Berfrois

Bazaars/Flea Markets

Print

From The Smart Set:

I think Prakash gets closer to a true picture of what Mumbai is — if a city is anything — than my entire library of German history. The way history folds in on itself, repeats patterns over and over until never again. The way names or places or events can be linked across centuries, with vast emptiness between them. It does not always go Frederick William, so Kaiser Wilhelm, so Adolf Hitler. It does not always go, witches then Catholics then Jews now Turks. Prakash quotes Jonathan Raban in his first chapter: “The soft city of illusion, myth, aspiration, nightmare, is as real maybe more real, than the hard city one can locate on maps, in statistics, in monographs on urban sociology and demography and architecture.” The soft city is more difficult to write about. It’s comforting to put things into straight lines and find cause and effect. But ultimately it’s a lie.

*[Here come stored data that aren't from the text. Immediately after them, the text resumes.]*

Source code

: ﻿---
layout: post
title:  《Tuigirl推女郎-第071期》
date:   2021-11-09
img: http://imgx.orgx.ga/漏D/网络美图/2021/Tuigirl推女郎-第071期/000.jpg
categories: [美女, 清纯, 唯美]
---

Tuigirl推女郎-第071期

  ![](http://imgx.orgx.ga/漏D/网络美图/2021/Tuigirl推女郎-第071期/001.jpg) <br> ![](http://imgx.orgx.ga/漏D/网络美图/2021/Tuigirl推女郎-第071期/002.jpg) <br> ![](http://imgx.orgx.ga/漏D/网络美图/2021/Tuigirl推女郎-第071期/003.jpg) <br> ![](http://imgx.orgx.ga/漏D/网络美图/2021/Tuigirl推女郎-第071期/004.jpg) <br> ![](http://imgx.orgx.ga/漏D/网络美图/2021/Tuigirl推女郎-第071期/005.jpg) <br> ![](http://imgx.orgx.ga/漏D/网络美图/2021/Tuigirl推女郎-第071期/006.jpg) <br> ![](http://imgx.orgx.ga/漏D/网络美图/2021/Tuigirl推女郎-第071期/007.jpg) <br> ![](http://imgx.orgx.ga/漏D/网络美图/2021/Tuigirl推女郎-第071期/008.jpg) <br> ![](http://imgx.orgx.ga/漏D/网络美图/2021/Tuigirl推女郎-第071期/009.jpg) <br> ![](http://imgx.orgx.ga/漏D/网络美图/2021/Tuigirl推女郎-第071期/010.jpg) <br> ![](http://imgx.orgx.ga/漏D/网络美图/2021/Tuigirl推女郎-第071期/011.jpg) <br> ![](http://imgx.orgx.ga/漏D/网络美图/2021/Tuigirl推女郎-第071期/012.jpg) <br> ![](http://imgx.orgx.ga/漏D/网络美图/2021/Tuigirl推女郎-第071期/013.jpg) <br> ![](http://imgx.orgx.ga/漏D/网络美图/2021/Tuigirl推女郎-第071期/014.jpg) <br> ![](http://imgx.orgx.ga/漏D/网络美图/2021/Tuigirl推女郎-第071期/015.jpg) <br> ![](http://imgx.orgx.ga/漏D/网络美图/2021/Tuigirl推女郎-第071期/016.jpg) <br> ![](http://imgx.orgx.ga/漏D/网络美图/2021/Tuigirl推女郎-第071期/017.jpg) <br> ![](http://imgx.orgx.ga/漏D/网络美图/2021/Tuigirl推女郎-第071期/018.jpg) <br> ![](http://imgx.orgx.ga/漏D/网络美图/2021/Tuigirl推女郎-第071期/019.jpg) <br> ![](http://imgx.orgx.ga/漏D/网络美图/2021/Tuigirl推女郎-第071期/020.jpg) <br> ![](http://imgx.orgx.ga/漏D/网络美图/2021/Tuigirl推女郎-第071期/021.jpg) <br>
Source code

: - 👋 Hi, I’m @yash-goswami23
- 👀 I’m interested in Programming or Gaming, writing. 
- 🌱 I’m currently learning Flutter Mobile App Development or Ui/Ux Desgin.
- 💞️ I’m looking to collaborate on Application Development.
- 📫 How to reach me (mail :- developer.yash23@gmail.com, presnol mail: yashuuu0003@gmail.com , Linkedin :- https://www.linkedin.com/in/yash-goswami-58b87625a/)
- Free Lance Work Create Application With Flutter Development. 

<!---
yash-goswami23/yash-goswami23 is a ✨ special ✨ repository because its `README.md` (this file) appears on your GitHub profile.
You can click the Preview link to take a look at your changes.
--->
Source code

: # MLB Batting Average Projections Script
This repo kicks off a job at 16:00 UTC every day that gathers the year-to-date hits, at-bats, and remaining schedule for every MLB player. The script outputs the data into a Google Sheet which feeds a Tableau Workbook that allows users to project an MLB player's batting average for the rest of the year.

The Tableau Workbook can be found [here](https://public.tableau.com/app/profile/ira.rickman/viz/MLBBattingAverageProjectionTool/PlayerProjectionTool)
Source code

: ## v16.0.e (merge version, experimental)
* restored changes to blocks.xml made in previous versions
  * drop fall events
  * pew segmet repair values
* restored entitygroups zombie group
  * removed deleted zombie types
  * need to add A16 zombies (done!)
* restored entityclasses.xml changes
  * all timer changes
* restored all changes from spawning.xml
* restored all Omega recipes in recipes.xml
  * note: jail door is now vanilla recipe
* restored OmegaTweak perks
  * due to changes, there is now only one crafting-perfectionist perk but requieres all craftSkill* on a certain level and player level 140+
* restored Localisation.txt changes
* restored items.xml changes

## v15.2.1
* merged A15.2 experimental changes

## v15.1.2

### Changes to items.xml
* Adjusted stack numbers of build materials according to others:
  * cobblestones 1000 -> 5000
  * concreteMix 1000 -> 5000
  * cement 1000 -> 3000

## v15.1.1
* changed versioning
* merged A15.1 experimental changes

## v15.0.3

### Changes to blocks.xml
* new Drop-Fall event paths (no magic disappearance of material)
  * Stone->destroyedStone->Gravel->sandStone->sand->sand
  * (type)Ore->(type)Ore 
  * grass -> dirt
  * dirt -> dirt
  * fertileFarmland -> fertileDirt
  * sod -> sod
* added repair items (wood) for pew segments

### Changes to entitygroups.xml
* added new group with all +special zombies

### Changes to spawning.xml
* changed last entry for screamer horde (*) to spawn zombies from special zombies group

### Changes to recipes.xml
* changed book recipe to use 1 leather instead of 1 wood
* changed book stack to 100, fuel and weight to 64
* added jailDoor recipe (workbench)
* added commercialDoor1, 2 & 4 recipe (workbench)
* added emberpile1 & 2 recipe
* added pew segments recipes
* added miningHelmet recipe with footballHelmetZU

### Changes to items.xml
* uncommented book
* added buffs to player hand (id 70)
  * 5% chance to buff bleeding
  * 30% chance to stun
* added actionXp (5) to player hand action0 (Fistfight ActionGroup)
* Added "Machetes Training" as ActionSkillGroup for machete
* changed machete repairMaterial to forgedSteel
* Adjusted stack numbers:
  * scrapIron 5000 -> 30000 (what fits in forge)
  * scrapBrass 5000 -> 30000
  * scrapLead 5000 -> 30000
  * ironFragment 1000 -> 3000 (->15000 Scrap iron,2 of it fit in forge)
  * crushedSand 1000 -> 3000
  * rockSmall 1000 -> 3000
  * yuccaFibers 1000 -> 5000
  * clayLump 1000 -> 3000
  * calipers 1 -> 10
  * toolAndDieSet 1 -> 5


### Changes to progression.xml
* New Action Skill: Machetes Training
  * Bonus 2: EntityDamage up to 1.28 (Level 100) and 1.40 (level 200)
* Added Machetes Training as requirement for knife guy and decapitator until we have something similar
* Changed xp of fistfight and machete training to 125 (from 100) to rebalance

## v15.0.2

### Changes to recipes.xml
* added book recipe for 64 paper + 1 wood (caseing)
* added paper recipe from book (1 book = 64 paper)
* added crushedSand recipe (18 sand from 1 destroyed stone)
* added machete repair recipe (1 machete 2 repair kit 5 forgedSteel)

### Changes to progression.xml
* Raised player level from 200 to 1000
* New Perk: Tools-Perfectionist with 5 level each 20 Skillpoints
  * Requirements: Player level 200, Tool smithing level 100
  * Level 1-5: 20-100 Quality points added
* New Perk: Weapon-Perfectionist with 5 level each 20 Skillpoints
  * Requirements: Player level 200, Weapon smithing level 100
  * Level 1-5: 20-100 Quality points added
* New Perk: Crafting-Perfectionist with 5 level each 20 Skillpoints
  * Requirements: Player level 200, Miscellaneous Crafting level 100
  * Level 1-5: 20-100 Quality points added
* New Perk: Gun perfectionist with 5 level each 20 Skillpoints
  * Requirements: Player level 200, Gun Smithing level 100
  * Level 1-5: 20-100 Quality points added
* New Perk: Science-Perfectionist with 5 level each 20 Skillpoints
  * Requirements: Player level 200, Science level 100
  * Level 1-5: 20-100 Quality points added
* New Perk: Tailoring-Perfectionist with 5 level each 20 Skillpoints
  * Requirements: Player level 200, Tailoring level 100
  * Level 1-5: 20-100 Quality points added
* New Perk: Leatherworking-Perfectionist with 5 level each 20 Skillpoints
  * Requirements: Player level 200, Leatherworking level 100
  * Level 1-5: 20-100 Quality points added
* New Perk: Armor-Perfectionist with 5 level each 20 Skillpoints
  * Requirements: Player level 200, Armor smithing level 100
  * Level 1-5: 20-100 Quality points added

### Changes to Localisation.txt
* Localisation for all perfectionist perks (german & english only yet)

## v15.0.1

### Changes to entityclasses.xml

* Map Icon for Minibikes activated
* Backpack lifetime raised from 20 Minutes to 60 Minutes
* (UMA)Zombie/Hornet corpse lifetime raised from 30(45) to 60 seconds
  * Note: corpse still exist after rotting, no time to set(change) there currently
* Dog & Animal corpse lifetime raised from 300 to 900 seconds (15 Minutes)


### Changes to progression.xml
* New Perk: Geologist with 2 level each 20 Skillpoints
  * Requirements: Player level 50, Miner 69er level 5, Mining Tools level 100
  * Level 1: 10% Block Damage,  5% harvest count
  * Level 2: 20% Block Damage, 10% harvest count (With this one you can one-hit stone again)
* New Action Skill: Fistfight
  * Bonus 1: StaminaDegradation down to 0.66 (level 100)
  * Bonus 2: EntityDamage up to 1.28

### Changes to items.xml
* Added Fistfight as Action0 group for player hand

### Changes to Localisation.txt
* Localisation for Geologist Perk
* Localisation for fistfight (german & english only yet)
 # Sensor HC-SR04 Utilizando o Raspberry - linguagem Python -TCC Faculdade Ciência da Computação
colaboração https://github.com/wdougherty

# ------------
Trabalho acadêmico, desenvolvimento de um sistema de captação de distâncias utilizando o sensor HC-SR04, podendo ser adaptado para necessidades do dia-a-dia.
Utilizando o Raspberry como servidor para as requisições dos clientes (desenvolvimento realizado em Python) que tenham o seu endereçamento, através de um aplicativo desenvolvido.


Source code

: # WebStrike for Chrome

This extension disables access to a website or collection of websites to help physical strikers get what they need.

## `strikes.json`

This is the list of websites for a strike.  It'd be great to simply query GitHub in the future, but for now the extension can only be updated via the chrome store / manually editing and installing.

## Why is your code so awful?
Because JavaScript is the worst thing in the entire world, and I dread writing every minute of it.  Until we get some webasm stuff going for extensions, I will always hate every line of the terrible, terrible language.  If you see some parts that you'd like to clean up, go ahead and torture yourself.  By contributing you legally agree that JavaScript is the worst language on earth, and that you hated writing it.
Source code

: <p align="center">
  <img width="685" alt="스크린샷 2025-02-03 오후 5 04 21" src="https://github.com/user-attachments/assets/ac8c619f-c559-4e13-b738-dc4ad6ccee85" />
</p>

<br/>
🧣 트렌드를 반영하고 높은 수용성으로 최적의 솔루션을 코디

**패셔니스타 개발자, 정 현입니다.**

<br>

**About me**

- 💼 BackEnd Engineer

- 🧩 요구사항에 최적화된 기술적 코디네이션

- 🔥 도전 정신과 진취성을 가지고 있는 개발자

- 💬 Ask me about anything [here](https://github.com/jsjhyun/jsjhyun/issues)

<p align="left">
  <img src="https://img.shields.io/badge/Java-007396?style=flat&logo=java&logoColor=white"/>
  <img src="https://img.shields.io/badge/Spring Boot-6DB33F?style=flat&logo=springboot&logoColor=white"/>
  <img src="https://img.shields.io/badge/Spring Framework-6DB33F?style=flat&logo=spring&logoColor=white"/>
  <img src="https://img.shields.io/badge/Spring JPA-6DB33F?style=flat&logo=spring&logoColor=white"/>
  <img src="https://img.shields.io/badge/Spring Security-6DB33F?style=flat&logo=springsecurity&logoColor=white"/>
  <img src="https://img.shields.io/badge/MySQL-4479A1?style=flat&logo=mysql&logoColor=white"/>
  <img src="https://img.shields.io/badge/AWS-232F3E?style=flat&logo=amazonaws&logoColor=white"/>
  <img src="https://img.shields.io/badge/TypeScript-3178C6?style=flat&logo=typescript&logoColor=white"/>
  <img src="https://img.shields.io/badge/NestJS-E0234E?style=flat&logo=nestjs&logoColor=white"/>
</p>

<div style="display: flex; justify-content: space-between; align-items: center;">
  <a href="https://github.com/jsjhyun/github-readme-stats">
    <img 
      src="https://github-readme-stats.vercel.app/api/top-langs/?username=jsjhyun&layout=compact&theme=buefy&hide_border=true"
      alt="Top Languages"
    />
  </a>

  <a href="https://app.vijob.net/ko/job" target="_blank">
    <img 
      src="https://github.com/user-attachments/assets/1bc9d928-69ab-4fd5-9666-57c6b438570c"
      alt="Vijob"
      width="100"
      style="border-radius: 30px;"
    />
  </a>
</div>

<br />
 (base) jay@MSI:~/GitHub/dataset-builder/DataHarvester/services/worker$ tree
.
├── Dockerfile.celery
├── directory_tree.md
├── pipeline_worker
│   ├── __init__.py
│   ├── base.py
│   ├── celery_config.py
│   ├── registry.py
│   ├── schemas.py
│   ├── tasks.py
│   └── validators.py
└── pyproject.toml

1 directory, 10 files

Near the end of Mumbai Fables, Prakash writes about the bazaars, the unexpected and chaotic arrangement of seemingly unrelated goods. (I think, yes, the flea markets in Berlin with their seemingly endless supply of old records, books, antique jewelry, electrical parts, baby clothing, VHS tapes, and artworks.) “The unexpected juxtaposition… functions like a montage, breaking up the smooth and evolutionary surface of historical representation. You see the city’s urban heritage not in a linear fashion but in the heretical arrangement of fragmentary and spatial combinations.” That collage, that jumble, is much more revealing about the city’s inner workings.